Wondering if someone routinely run those and can offer some insights? Specifically with regards to crowding?

Thanks.
 
I think Eric Beaumont uses them.
 
No one uses Ross Rounds???
OK I'll bite😎
Your crystal ball needs to be spot on and get them on expanding bees just as the flow starts and hope for a good strong flow to fill all the rounds up, timing for me in the teifi valley has always been best about week or two away as the bramble begins to yield.
I like the package of a Ross round, a lovely way to present honey, but I can't help feel that you'll always get less weight overall using Ross round supers rather than supers of drawn comb, maybe even foundation.
 
Strong colonies and a strong flow are essential; a big swarm is best - put them in a BB and add the RR box at the same time; they'll work both straightaway.

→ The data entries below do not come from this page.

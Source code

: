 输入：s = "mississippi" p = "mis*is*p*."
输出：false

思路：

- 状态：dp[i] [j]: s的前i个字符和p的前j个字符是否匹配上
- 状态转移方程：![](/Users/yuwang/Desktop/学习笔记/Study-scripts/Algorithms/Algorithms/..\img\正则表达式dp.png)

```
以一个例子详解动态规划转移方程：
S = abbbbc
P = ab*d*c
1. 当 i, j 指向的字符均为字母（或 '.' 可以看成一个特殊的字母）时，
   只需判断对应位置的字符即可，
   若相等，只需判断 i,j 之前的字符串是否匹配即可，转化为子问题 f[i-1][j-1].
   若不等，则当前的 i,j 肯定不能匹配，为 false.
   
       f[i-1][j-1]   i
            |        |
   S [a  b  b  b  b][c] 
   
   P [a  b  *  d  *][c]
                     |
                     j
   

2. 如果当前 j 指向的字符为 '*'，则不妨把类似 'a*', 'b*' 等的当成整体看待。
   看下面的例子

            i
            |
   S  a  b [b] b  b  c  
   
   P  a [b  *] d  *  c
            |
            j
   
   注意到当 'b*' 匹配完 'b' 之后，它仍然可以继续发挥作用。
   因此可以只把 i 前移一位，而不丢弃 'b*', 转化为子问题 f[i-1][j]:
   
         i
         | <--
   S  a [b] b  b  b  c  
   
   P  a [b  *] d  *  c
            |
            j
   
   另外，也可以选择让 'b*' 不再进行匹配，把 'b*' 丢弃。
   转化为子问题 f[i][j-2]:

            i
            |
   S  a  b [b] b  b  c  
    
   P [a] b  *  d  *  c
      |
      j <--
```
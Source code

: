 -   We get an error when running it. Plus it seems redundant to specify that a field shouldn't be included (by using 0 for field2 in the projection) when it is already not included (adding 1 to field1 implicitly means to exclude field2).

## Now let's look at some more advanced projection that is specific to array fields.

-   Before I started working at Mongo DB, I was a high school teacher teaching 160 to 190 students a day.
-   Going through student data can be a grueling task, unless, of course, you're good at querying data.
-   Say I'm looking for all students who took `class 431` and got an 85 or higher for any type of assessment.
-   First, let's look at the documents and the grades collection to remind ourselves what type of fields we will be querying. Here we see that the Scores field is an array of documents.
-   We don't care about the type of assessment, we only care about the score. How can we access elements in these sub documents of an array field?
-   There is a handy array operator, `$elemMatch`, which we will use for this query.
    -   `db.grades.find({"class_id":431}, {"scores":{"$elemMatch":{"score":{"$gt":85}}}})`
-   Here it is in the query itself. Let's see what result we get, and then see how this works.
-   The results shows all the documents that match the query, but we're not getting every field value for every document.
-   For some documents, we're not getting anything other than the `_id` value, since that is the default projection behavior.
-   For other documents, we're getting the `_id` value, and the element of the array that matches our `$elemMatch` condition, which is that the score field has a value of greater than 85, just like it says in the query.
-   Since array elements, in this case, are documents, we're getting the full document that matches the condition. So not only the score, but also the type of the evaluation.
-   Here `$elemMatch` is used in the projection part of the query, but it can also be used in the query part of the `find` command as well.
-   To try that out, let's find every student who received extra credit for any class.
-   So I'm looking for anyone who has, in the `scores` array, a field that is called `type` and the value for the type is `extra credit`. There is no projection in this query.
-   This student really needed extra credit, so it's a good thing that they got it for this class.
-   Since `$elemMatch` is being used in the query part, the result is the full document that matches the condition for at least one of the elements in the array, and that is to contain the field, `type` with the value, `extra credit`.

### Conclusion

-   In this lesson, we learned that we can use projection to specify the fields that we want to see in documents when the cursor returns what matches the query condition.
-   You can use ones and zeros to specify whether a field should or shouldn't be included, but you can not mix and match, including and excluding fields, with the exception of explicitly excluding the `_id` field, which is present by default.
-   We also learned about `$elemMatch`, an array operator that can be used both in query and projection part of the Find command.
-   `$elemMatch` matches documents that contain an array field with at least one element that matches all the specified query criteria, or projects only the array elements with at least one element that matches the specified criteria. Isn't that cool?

You could leave the QX off for a short while to get them up into the cassettes, but not too long: I've had a few with brood in them...

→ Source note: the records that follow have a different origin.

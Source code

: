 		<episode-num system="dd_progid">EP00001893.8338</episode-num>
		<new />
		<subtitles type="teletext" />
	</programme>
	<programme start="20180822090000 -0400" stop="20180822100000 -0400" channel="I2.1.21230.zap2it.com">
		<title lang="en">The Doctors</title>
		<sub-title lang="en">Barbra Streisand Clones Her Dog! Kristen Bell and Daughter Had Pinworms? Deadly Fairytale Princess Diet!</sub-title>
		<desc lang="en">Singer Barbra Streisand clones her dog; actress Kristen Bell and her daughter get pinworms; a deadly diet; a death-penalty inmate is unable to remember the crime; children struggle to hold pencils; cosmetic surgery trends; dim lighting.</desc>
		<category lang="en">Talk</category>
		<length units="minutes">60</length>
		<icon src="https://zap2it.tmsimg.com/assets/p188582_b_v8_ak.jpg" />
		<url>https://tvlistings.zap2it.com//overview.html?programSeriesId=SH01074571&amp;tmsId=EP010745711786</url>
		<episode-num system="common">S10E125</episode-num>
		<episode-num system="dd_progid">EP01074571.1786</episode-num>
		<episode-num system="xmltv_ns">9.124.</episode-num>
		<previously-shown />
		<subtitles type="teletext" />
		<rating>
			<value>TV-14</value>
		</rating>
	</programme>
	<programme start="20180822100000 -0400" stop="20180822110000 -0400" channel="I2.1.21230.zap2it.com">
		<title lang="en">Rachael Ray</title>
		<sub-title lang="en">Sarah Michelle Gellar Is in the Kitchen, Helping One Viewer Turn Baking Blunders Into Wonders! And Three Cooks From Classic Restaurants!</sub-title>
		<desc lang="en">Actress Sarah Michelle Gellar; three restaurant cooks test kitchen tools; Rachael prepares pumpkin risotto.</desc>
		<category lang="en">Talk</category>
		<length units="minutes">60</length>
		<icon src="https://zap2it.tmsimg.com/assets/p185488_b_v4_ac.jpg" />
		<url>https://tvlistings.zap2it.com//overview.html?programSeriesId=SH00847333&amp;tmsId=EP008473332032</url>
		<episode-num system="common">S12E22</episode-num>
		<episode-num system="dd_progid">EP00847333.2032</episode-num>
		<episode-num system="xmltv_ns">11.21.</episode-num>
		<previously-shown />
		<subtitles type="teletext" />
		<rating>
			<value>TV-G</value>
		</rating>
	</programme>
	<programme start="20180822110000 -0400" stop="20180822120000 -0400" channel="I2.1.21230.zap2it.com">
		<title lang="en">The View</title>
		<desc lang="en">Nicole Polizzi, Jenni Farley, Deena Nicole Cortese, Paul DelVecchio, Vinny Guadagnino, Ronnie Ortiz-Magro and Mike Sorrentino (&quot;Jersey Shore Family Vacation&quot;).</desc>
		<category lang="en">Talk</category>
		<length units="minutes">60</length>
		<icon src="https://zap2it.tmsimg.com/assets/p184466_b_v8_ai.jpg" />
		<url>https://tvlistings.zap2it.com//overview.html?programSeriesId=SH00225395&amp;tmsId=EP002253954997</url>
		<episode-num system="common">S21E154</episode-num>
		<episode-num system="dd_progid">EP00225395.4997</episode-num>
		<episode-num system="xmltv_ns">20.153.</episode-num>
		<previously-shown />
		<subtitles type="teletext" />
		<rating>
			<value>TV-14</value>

They sell well (£11 last winter) and save slightly on extracting, which is welcome.

I don't like the fiddly Thorne RR boxes: cassettes sit on the base struts; older designs (eBay, occasionally) allow the weight to be carried by the cassette lips sitting on a rebate in the top rim of the box.

Read Richard Taylor's practical Comb Honey Book; it's a gem.
 
Here’s what I’m thinking of trying:
a week before the main flow starts (or just as the main flow starts), pop the Q on 2 frames into an Abelo 2 frame QE. The Q is confined to only those 2 frames for a week. After a week, remove the Q on one frame into a nuc as insurance (+ shaking more bees). Leaving the main colony as full strength and one frame they can raise Q from (will consider notching) & pop on the Ross Round super/s on top.
Result should be a very strong colony which should raise good Q, won’t swarm as Q- & quite crowded so will be ’forced’ to work the Ross Rounds quickly.

Makes sense?
 
Here’s what I’m thinking of trying:
a week before the main flow starts (or just as the main flow starts), pop the Q on 2 frames into an Abelo 2 frame QE. The Q is confined to only those 2 frames for a week. After a week, remove the Q on one frame into a nuc as insurance (+ shaking more bees). Leaving the main colony as full strength and one frame they can raise Q from (will consider notching) & pop on the Ross Round super/s on top.
Result should be a very strong colony which should raise good Q, won’t swarm as Q- & quite crowded so will be ’forced’ to work the Ross Rounds quickly.

Makes sense?
Sounds like a lot of manipulations.
I'd use a strong colony with a clipped young queen and maintain thorough swarm check inspections throughout.
With no queen there is a risk of back filling the brood frames as new bees emerge and colonies can also lose their drive if Q-.
 
I try using them, or at least, I put them on and hope for results! A strong colony with a good flow on, and sometimes the bees will use them, and sometimes they’ll cram honey anywhere except in the rounds. I’ve tried both rounds and squares and it needs a good year for both. When it works it, it works well.
 
Here’s what I’m thinking of trying:
a week before the main flow starts (or just as the main flow starts), pop the Q on 2 frames into an Abelo 2 frame QE. The Q is confined to only those 2 frames for a week. After a week, remove the Q on one frame into a nuc as insurance (+ shaking more bees). Leaving the main colony as full strength and one frame they can raise Q from (will consider notching) & pop on the Ross Round super/s on top.
Result should be a very strong colony which should raise good Q, won’t swarm as Q- & quite crowded so will be ’forced’ to work the Ross Rounds quickly.

Makes sense?
Expecting bees who aren't queen right to fill sections is a fools errand imho
 
Expecting bees who aren't queen right to fill sections is a fools errand imho
Do you mean they will be reluctant to draw wax?
where will they put the nectar coming in? Assuming lots of brood in the brood area.
 
In my experience they'll just backfill and bide their time until a queen starts laying, unlikely to draw any foundation until then.
Thanks. Back to the drawing board…
I guess I’ll need to just have the colony very strong and try to time it right.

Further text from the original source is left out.